A great sadness about growing up is that so many of our mentors and influencers seem hell-bent or eradicating joy and fun in favour of something apparently more meaningful. “Don’t be so childish”. As if children were anything other than incredibly precious.
There have been times over the years where people have told me that they find it hard to engage with their young children, that it feels awkward to get involved with their make-believe, or that the interminable horror of glitter and paint is something which sends a cold shiver down the back.
Once, in a park when my children were very young, I saw another father laughing and playing with his children. He was chasing them, hauling them up onto his shoulders and they, in turn, were howling with laughter. I was aware of a gap between where he was, a place I recognised from somewhere in the past, and the space I occupied at that moment which felt altogether darker and bereft of the joy I desperately wanted but could not find.
At the time I worried that I had somehow fallen out of love with my children, but I came to realise that I had simply fallen out of love with myself.
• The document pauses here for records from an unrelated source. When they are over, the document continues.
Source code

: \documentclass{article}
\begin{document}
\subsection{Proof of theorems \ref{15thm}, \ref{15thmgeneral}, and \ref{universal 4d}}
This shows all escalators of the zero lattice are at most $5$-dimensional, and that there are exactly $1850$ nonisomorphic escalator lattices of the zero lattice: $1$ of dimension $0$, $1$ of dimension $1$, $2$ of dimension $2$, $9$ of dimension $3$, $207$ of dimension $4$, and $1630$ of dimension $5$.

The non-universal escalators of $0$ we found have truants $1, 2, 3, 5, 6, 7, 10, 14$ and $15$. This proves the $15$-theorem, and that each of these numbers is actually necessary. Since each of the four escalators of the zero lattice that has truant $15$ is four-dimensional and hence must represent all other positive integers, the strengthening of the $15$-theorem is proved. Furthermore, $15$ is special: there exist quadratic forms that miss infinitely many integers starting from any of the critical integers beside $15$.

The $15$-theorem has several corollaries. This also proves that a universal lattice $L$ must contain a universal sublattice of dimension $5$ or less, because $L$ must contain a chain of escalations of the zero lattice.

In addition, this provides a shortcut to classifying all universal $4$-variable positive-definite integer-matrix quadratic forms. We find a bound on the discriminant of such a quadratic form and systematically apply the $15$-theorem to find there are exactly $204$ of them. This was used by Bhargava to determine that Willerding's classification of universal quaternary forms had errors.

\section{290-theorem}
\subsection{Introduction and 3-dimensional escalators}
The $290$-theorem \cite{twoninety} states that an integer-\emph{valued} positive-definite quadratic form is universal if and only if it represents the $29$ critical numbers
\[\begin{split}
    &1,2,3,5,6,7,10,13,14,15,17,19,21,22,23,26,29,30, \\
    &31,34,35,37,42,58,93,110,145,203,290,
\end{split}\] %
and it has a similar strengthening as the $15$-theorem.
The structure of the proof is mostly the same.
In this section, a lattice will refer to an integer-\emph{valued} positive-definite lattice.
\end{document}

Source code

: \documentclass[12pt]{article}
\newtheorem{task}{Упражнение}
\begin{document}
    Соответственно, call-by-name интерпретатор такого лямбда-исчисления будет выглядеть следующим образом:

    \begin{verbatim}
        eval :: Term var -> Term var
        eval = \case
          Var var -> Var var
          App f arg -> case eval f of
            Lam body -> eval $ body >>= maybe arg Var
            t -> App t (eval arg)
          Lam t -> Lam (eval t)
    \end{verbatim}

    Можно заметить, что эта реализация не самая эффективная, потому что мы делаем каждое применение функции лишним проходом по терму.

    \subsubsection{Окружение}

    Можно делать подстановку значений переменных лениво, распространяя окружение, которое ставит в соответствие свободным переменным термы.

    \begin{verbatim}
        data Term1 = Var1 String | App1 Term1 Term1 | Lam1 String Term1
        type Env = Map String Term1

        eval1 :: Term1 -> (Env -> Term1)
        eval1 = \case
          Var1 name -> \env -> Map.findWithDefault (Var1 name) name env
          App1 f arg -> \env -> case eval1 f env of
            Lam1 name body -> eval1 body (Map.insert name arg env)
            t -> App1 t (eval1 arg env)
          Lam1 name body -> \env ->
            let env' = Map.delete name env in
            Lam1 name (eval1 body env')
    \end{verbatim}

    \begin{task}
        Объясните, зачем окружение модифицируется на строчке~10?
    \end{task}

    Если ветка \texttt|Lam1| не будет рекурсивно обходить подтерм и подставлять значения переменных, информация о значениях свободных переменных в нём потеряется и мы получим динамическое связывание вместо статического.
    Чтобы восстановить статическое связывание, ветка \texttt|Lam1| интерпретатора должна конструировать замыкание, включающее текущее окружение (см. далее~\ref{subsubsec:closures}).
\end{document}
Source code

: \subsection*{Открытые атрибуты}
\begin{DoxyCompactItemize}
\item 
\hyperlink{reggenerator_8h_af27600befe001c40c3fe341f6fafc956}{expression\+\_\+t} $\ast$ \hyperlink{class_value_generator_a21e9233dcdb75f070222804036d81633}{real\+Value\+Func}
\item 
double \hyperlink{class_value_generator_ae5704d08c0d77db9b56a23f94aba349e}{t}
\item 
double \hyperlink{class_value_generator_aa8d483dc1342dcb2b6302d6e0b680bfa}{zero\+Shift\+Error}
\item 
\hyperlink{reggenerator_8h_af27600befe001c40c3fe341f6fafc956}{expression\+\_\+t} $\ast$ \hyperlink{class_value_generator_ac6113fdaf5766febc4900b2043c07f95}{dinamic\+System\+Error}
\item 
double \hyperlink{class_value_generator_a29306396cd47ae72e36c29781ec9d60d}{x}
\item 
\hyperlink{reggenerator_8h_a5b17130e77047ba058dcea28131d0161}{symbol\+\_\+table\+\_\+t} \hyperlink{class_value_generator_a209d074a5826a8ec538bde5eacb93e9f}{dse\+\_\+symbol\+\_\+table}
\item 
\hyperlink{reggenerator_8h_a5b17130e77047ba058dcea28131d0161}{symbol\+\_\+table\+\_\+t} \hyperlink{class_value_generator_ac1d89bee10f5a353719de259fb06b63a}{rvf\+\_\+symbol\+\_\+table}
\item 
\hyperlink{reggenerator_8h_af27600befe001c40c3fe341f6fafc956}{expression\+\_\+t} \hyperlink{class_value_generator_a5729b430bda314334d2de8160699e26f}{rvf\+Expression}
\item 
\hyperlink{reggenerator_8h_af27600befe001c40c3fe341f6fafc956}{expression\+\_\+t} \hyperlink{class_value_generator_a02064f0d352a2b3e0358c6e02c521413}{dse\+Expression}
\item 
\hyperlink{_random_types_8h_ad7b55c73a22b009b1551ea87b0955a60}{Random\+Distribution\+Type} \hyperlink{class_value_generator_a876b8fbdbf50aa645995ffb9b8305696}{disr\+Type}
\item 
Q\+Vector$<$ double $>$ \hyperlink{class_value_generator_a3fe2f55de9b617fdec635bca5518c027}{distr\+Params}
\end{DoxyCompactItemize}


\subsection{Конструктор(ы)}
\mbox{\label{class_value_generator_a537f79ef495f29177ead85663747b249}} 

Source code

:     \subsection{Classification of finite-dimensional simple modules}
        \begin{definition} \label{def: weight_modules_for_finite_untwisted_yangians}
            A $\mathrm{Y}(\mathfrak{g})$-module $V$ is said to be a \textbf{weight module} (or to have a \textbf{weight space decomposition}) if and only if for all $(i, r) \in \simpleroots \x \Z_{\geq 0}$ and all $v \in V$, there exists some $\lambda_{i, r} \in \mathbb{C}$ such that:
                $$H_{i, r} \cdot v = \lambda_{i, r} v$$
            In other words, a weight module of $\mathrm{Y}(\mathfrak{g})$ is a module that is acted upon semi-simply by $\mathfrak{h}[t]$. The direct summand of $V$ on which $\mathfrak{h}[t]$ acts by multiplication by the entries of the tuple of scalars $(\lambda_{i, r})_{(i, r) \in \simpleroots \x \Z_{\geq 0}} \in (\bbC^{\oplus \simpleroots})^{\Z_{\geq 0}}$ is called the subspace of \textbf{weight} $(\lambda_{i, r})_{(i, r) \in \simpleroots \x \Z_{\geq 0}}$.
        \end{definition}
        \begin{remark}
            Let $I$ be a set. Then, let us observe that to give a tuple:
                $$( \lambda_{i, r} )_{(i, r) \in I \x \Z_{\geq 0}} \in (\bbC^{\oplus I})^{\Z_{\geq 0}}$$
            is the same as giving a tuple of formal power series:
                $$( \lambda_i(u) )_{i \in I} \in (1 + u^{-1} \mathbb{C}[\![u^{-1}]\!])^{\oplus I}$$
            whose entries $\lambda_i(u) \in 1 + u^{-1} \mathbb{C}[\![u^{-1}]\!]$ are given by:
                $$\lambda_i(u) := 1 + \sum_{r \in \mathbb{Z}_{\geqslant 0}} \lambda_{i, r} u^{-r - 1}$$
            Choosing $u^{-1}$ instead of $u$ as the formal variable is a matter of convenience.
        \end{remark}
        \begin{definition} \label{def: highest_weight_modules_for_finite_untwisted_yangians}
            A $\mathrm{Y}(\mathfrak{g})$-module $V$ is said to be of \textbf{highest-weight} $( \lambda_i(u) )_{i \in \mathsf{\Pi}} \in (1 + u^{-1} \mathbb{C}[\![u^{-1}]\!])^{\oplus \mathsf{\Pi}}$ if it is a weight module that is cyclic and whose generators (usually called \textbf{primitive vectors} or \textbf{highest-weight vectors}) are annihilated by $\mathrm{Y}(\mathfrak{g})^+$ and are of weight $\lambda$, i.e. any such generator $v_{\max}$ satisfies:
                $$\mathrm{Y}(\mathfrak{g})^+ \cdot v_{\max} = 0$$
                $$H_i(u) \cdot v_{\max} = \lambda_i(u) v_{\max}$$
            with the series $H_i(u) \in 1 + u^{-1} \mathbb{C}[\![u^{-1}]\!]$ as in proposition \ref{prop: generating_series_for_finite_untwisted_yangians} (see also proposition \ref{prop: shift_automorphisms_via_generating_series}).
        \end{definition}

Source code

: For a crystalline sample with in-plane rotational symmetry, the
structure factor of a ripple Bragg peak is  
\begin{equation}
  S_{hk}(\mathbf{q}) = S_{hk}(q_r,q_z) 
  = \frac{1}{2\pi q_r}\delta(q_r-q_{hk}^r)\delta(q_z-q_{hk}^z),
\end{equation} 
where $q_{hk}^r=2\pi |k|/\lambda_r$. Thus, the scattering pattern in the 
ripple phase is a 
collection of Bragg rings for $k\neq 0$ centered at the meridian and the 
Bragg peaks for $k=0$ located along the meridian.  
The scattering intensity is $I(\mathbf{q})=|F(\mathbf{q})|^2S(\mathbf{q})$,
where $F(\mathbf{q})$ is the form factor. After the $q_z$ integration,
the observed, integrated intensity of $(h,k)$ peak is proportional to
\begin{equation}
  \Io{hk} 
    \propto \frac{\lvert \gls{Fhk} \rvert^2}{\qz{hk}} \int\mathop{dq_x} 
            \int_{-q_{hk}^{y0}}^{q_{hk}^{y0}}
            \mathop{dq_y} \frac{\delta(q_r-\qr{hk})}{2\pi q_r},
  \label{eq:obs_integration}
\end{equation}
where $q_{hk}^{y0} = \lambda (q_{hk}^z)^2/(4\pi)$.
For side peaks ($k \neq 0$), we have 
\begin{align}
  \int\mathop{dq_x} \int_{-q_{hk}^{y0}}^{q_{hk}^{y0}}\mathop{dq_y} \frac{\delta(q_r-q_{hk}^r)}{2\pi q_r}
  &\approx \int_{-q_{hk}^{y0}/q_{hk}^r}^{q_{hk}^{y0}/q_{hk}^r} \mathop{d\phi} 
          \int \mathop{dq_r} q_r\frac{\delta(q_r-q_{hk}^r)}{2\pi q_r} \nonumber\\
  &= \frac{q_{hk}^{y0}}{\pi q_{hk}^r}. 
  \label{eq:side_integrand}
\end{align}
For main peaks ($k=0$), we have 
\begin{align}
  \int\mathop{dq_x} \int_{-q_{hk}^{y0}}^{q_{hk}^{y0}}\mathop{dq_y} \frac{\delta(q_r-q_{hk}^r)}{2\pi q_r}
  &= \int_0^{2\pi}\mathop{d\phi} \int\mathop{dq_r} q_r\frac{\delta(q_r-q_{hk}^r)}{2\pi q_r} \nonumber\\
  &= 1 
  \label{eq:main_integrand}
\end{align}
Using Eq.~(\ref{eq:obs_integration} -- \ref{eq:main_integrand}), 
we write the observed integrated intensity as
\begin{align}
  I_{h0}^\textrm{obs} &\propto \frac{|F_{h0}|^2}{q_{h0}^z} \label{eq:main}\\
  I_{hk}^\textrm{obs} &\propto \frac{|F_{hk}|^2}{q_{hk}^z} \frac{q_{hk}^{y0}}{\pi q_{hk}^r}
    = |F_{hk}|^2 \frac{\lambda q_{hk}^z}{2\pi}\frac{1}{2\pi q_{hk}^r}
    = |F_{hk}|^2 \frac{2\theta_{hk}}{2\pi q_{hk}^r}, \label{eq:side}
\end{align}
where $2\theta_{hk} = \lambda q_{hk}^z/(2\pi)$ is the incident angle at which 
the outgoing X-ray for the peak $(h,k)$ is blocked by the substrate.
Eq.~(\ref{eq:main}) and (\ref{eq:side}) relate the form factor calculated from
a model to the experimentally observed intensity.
On holiday recently Tom, now almost out of his teens, reminds me of the holiday we had to Greece where I read six books within a week. I remember that holiday as one where I felt so disconnected from myself that the most comfortable place to be was in someone else’s story. I told him I felt ashamed and he asked me why.
“Because all that time I spent in someone else’s world was a time I wasn’t spending splashing in the pool with you and your sister”.
Tom’s memories of that holiday were less severe than mine. Indeed when I went looking for photos there was evidence that I did play with them, but I could see an absence in my own face.
I too have sometimes stood on the sidelines wagging my tail unable to find a way to join in.
Sometimes, in the absence of understanding how to be different, if we can just behave as if we remember it starts to come back to us. Better still is if we have a guide.
The sad irony of feeling unable to engage with our own children is that they offer us a model every day of how to do it. They are naturally great at fun and joy.
I hope I have largely been the father my children needed and wanted, but to whatever extent this is true they played a significant part in creating the best of him.
Since Daisy arrived my sister’s dogs have had to tolerate an excitable puppy and her constant demands to run and play.
Over the months they have accepted her and taught her the ways of the pack. I know that she has benefited from it and I always hope that they have too. There is something beautiful about being exposed to the sheer exuberance of childhood.
In the hot weather, the dogs are at the lake. Daisy is a water dog and needs no invitation to dive in. Basil bounds through from one side to another while Flynn chases Daisy across the divide.
Kes, usually standing on the edge watching quietly, suddenly and without warning wades in barking and wagging her tail furiously. She chases Daisy and Flynn up the bank and off into the distance, chasing squirrels across the scorched grass.